--- What needs to be done ---
Copy every line of the data in which the word "Menjelajahi" occurs.

[Data extracted from a collection]

*** Begin section ***

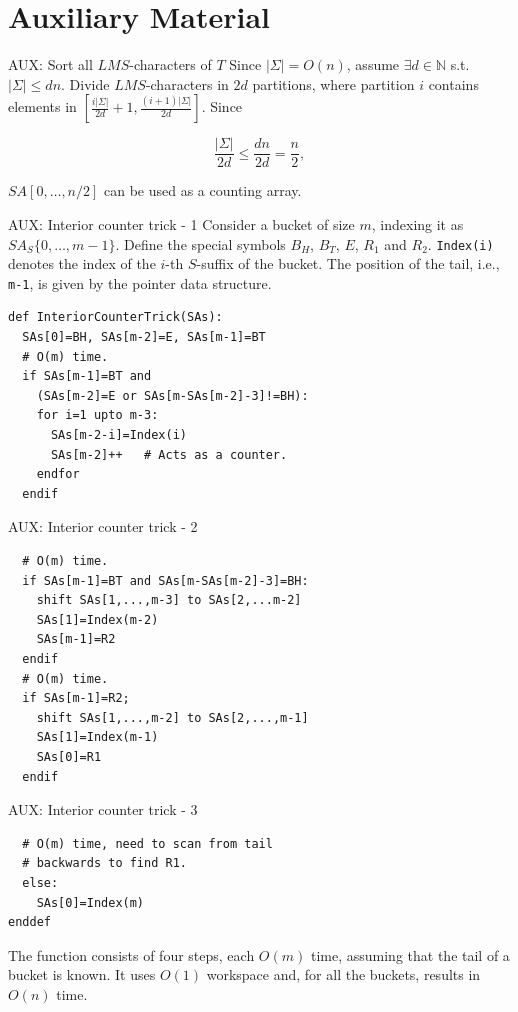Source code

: \documentclass{beamer}
\begin{document}
  \section{Auxiliary Material}
  \begin{frame}{AUX: Sort all $LMS$-characters of $T$}\label{AUX1}
    Since $|\Sigma| = O(n)$, assume $\exists d \in \mathbb{N}$ s.t. $|\Sigma| \le dn$. Divide $LMS$-characters in $2d$ partitions, where partition $i$ contains elements in $\left[ \frac{i|\Sigma|}{2d} +1, \frac{(i+1)|\Sigma|}{2d} \right]$. Since

    $$\frac{|\Sigma|}{2d} \le \frac{dn}{2d} = \frac{n}{2},$$

    $SA[0, \dots, n/2]$ can be used as a counting array. \hyperlink{1}{\beamerbutton{$\hookleftarrow$}}
  \end{frame}

  \begin{frame}[fragile]{AUX: Interior counter trick - 1}\label{AUX5.counter}
    Consider a bucket of size $m$, indexing it as $SA_S \{0, \dots, m-1 \}$. Define the special symbols $B_H$, $B_T$, $E$, $R_1$ and $R_2$. \texttt{Index(i)} denotes the index of the $i$-th $S$-suffix of the bucket. The position of the tail, i.e., \texttt{m-1}, is given by the pointer data structure.
    \begin{lstlisting}
def InteriorCounterTrick(SAs):
  SAs[0]=BH, SAs[m-2]=E, SAs[m-1]=BT
  # O(m) time.
  if SAs[m-1]=BT and
    (SAs[m-2]=E or SAs[m-SAs[m-2]-3]!=BH):
    for i=1 upto m-3:
      SAs[m-2-i]=Index(i)
      SAs[m-2]++   # Acts as a counter.
    endfor
  endif
    \end{lstlisting}
  \end{frame}

  \begin{frame}[fragile]{AUX: Interior counter trick - 2}
    \begin{lstlisting}
  # O(m) time.
  if SAs[m-1]=BT and SAs[m-SAs[m-2]-3]=BH:
    shift SAs[1,...,m-3] to SAs[2,...m-2]
    SAs[1]=Index(m-2)
    SAs[m-1]=R2
  endif
  # O(m) time.
  if SAs[m-1]=R2;
    shift SAs[1,...,m-2] to SAs[2,...,m-1]
    SAs[1]=Index(m-1)
    SAs[0]=R1
  endif
    \end{lstlisting}
  \end{frame}

  \begin{frame}[fragile]{AUX: Interior counter trick - 3}

    \begin{lstlisting}
  # O(m) time, need to scan from tail
  # backwards to find R1.
  else:
    SAs[0]=Index(m)
enddef
    \end{lstlisting}

    The function consists of four steps, each $O(m)$ time, assuming that the tail of a bucket is known. It uses $O(1)$ workspace and, for all the buckets, results in $O(n)$ time. \hyperlink{5}{\beamerbutton{$\hookleftarrow$}}

  \end{frame}
\end{document}
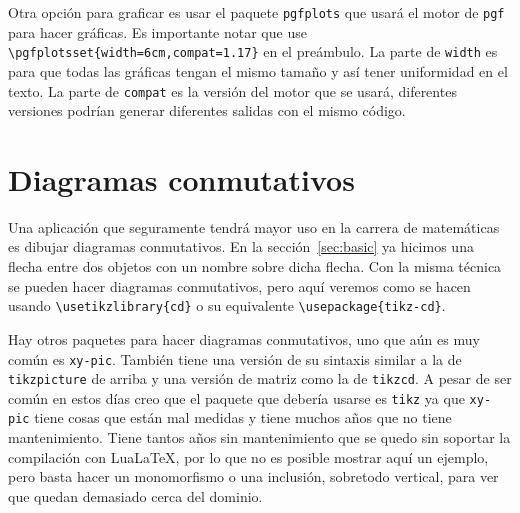 Otra opción para graficar es usar el paquete \texttt{pgfplots} que usará el motor de \texttt{pgf} para hacer gráficas. Es importante notar que use \verb|\pgfplotsset{width=6cm,compat=1.17}| en el preámbulo. La parte de \texttt{width} es para que todas las gráficas tengan el mismo tamaño y así tener uniformidad en el texto. La parte de \texttt{compat} es la versión del motor que se usará, diferentes versiones podrían generar diferentes salidas con el mismo código.
\begin{center}
\end{center}


\section{Diagramas conmutativos}
Una aplicación que seguramente tendrá mayor uso en la carrera de matemáticas
es dibujar diagramas conmutativos. En la sección~\ref{sec:basic} ya hicimos
una flecha entre dos objetos con un nombre sobre dicha flecha. Con la misma
técnica se pueden hacer diagramas conmutativos, pero aquí veremos como se
hacen usando \verb|\usetikzlibrary{cd}| o su equivalente
\verb|\usepackage{tikz-cd}|.
\begin{center}
\end{center}

Hay otros paquetes para hacer diagramas conmutativos, uno que aún es muy
común es \texttt{xy-pic}. También tiene una versión de su sintaxis similar
a la de \texttt{tikzpicture} de arriba y una versión de matriz como la de
\texttt{tikzcd}. A pesar de ser común en estos días creo que el paquete que
debería usarse es \texttt{tikz} ya que \texttt{xy-pic} tiene cosas que
están mal medidas y tiene muchos años que no tiene mantenimiento. Tiene
tantos años sin mantenimiento que se quedo sin soportar la compilación con
Lua\LaTeX, por lo que no es posible mostrar aquí un ejemplo, pero basta
hacer un monomorfismo o una inclusión, sobretodo vertical, para ver que
quedan demasiado cerca del dominio.

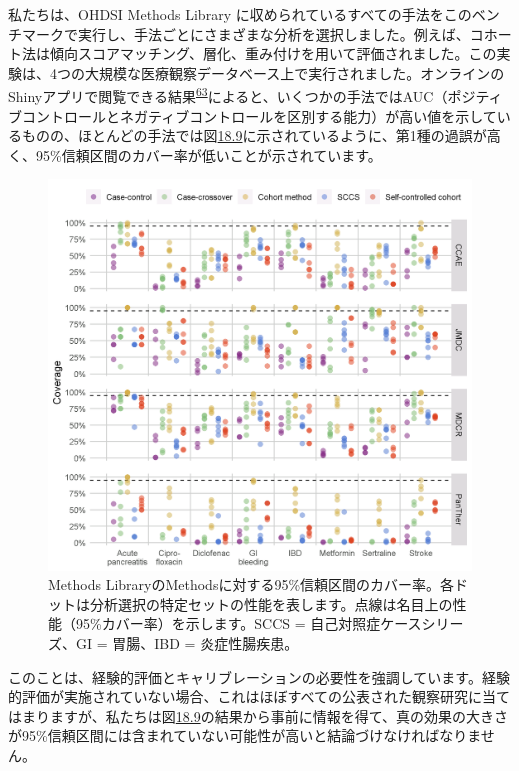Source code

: \documentclass[
  11pt]{book}
\theoremstyle{definition}
\theoremstyle{definition}
\theoremstyle{definition}
\theoremstyle{definition}
\theoremstyle{remark}
\begin{document}
私たちは、OHDSI Methods Library に収められているすべての手法をこのベンチマークで実行し、手法ごとにさまざまな分析を選択しました。例えば、コホート法は傾向スコアマッチング、層化、重み付けを用いて評価されました。この実験は、4つの大規模な医療観察データベース上で実行されました。オンラインのShinyアプリで閲覧できる結果\textsuperscript{\href{https://ohdsi.github.io/TheBookOfOhdsi/MethodValidity.html\#fn63}{63}}によると、いくつかの手法ではAUC（ポジティブコントロールとネガティブコントロールを区別する能力）が高い値を示しているものの、ほとんどの手法では図\href{https://ohdsi.github.io/TheBookOfOhdsi/MethodValidity.html\#fig:methodEval}{18.9}に示されているように、第1種の過誤が高く、95\%信頼区間のカバー率が低いことが示されています。

\begin{figure}[h]

{\centering \includegraphics[width=1\linewidth]{images/MethodValidity/methodEval} 

}

\caption{Methods LibraryのMethodsに対する95\%信頼区間のカバー率。各ドットは分析選択の特定セットの性能を表します。点線は名目上の性能（95\%カバー率）を示します。SCCS = 自己対照症ケースシリーズ、GI = 胃腸、IBD = 炎症性腸疾患。}\label{fig:methodEval}
\end{figure}

このことは、経験的評価とキャリブレーションの必要性を強調しています。経験的評価が実施されていない場合、これはほぼすべての公表された観察研究に当てはまりますが、私たちは図\href{https://ohdsi.github.io/TheBookOfOhdsi/MethodValidity.html\#fig:methodEval}{18.9}の結果から事前に情報を得て、真の効果の大きさが95\%信頼区間には含まれていない可能性が高いと結論づけなければなりません。
\end{document}
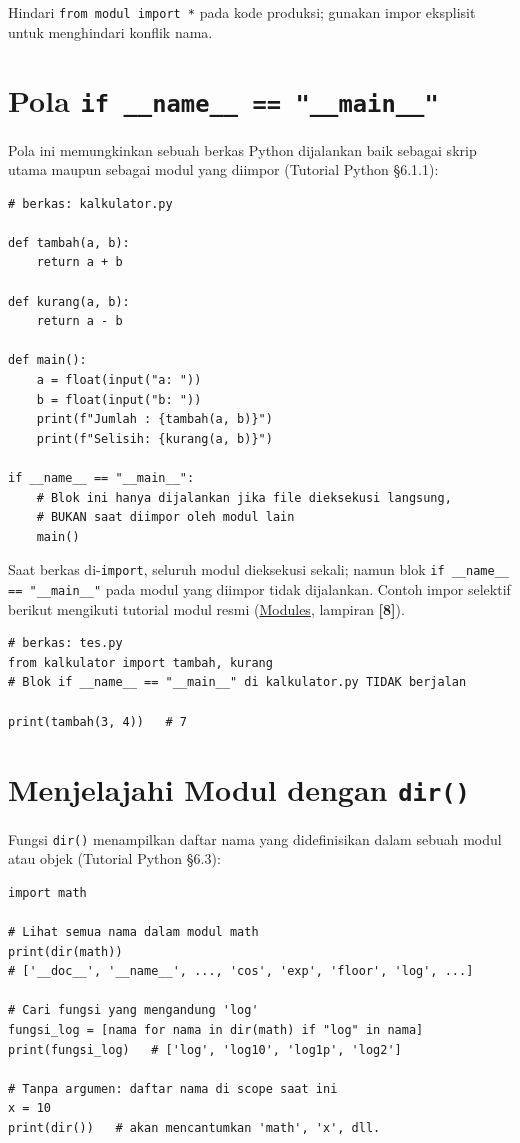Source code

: \documentclass[../main.tex]{subfiles}
\begin{document}
Hindari \texttt{from modul import *} pada kode produksi; gunakan impor eksplisit untuk menghindari konflik nama.

\section{Pola \texttt{if \_\_name\_\_ == "\_\_main\_\_"}}

Pola ini memungkinkan sebuah berkas Python dijalankan baik sebagai skrip utama maupun sebagai modul yang diimpor (Tutorial Python §6.1.1):

\begin{lstlisting}[caption=Pola if \textunderscore\textunderscore name\textunderscore\textunderscore == main]
# berkas: kalkulator.py

def tambah(a, b):
    return a + b

def kurang(a, b):
    return a - b

def main():
    a = float(input("a: "))
    b = float(input("b: "))
    print(f"Jumlah : {tambah(a, b)}")
    print(f"Selisih: {kurang(a, b)}")

if __name__ == "__main__":
    # Blok ini hanya dijalankan jika file dieksekusi langsung,
    # BUKAN saat diimpor oleh modul lain
    main()
\end{lstlisting}

\noindent Saat berkas di-\texttt{import}, seluruh modul dieksekusi sekali; namun blok \texttt{if \_\_name\_\_ == "\_\_main\_\_"} pada modul yang diimpor tidak dijalankan. Contoh impor selektif berikut mengikuti tutorial modul resmi (\href{https://docs.python.org/3/tutorial/modules.html}{Modules}, lampiran \textbf{[8]}).

\begin{lstlisting}[caption=Mengimpor fungsi dari berkas lain menggunakan modul]
# berkas: tes.py
from kalkulator import tambah, kurang
# Blok if __name__ == "__main__" di kalkulator.py TIDAK berjalan

print(tambah(3, 4))   # 7
\end{lstlisting}

\section{Menjelajahi Modul dengan \texttt{dir()}}

Fungsi \texttt{dir()} menampilkan daftar nama yang didefinisikan dalam sebuah modul atau objek (Tutorial Python §6.3):

\begin{lstlisting}[caption=Menjelajahi modul dengan dir()]
import math

# Lihat semua nama dalam modul math
print(dir(math))
# ['__doc__', '__name__', ..., 'cos', 'exp', 'floor', 'log', ...]

# Cari fungsi yang mengandung 'log'
fungsi_log = [nama for nama in dir(math) if "log" in nama]
print(fungsi_log)   # ['log', 'log10', 'log1p', 'log2']

# Tanpa argumen: daftar nama di scope saat ini
x = 10
print(dir())   # akan mencantumkan 'math', 'x', dll.
\end{lstlisting}
\end{document}
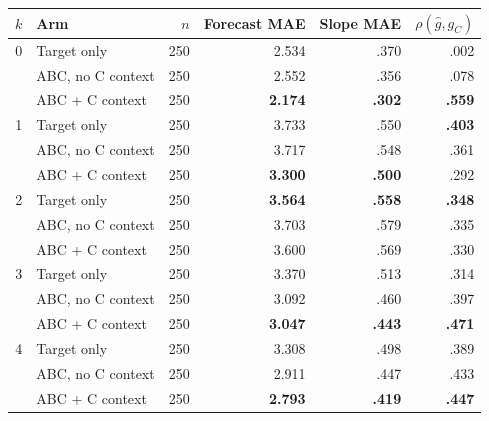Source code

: \begin{center}
\begin{minipage}{\linewidth}
\centering
{}
\label{tab:coin-city-recovery-gemini}
\small
\begin{tabular}{c l r r r r}
\toprule
$k$ & Arm & $n$ & Forecast MAE & Slope MAE & $\rho(\hat g,g_C)$ \\
\midrule
0 & Target only & 250 & 2.534 & .370 & .002 \\
  & ABC, no C context & 250 & 2.552 & .356 & .078 \\
  & ABC + C context & 250 & \textbf{2.174} & \textbf{.302} & \textbf{.559} \\
\midrule
1 & Target only & 250 & 3.733 & .550 & \textbf{.403} \\
  & ABC, no C context & 250 & 3.717 & .548 & .361 \\
  & ABC + C context & 250 & \textbf{3.300} & \textbf{.500} & .292 \\
\midrule
2 & Target only & 250 & \textbf{3.564} & \textbf{.558} & \textbf{.348} \\
  & ABC, no C context & 250 & 3.703 & .579 & .335 \\
  & ABC + C context & 250 & 3.600 & .569 & .330 \\
\midrule
3 & Target only & 250 & 3.370 & .513 & .314 \\
  & ABC, no C context & 250 & 3.092 & .460 & .397 \\
  & ABC + C context & 250 & \textbf{3.047} & \textbf{.443} & \textbf{.471} \\
\midrule
4 & Target only & 250 & 3.308 & .498 & .389 \\
  & ABC, no C context & 250 & 2.911 & .447 & .433 \\
  & ABC + C context & 250 & \textbf{2.793} & \textbf{.419} & \textbf{.447} \\
\bottomrule
\end{tabular}
\end{minipage}
\end{center}


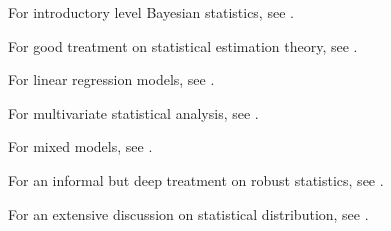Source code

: \begin{refsection}
For introductory level Bayesian statistics, see \cite{hoff2009first}.

For good treatment on statistical estimation theory, see \cite{kay1993fundamentals}.


For linear regression models, see \cite{kutner2003applied}\cite{seber2012linear}.

For multivariate statistical analysis, see \cite{johnson2007applied}.

For mixed models, see \cite{mcculloch2001generalized}.

For an informal but deep treatment on robust statistics, see \cite{wilcox2010fundamentals}.

For an extensive discussion on statistical distribution, see \cite{forbes2011statistical}\cite{krishnamoorthy2016handbook}.

\printbibliography
\end{refsection}

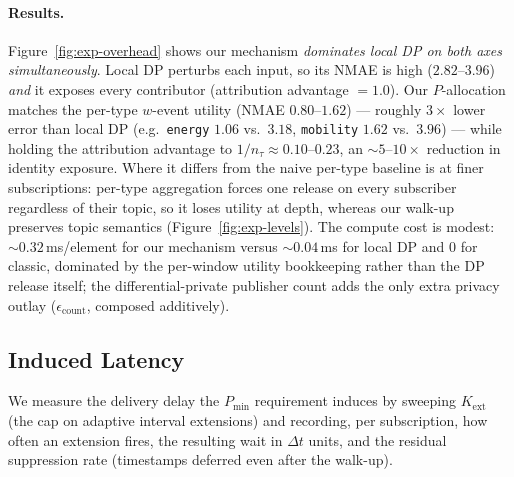 \paragraph{Results.} Figure~\ref{fig:exp-overhead} shows our mechanism \emph{dominates local DP on both axes simultaneously}. Local DP perturbs each input, so its NMAE is high ($2.82$--$3.96$) \emph{and} it exposes every contributor (attribution advantage $=1.0$). Our $P$-allocation matches the per-type $w$-event utility (NMAE $0.80$--$1.62$) --- roughly $3\times$ lower error than local DP (e.g.\ \texttt{energy} $1.06$ vs.\ $3.18$, \texttt{mobility} $1.62$ vs.\ $3.96$) --- while holding the attribution advantage to $1/n_\tau \approx 0.10$--$0.23$, an $\sim\!5$--$10\times$ reduction in identity exposure. Where it differs from the naive per-type baseline is at finer subscriptions: per-type aggregation forces one release on every subscriber regardless of their topic, so it loses utility at depth, whereas our walk-up preserves topic semantics (Figure~\ref{fig:exp-levels}). The compute cost is modest: $\sim\!0.32$\,ms/element for our mechanism versus $\sim\!0.04$\,ms for local DP and $0$ for classic, dominated by the per-window utility bookkeeping rather than the DP release itself; the differential-private publisher count adds the only extra privacy outlay ($\epsilon_{\text{count}}$, composed additively).

\subsection{Induced Latency}
\label{sec:latency}
We measure the delivery delay the $P_{\min}$ requirement induces by sweeping $K_{\text{ext}}$ (the cap on adaptive interval extensions) and recording, per subscription, how often an extension fires, the resulting wait in $\Delta t$ units, and the residual suppression rate (timestamps deferred even after the walk-up).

*** End section ***

--- Result for this exercise ---
\section{Menjelajahi Modul dengan \texttt{dir()}}
\begin{lstlisting}[caption=Menjelajahi modul dengan dir()]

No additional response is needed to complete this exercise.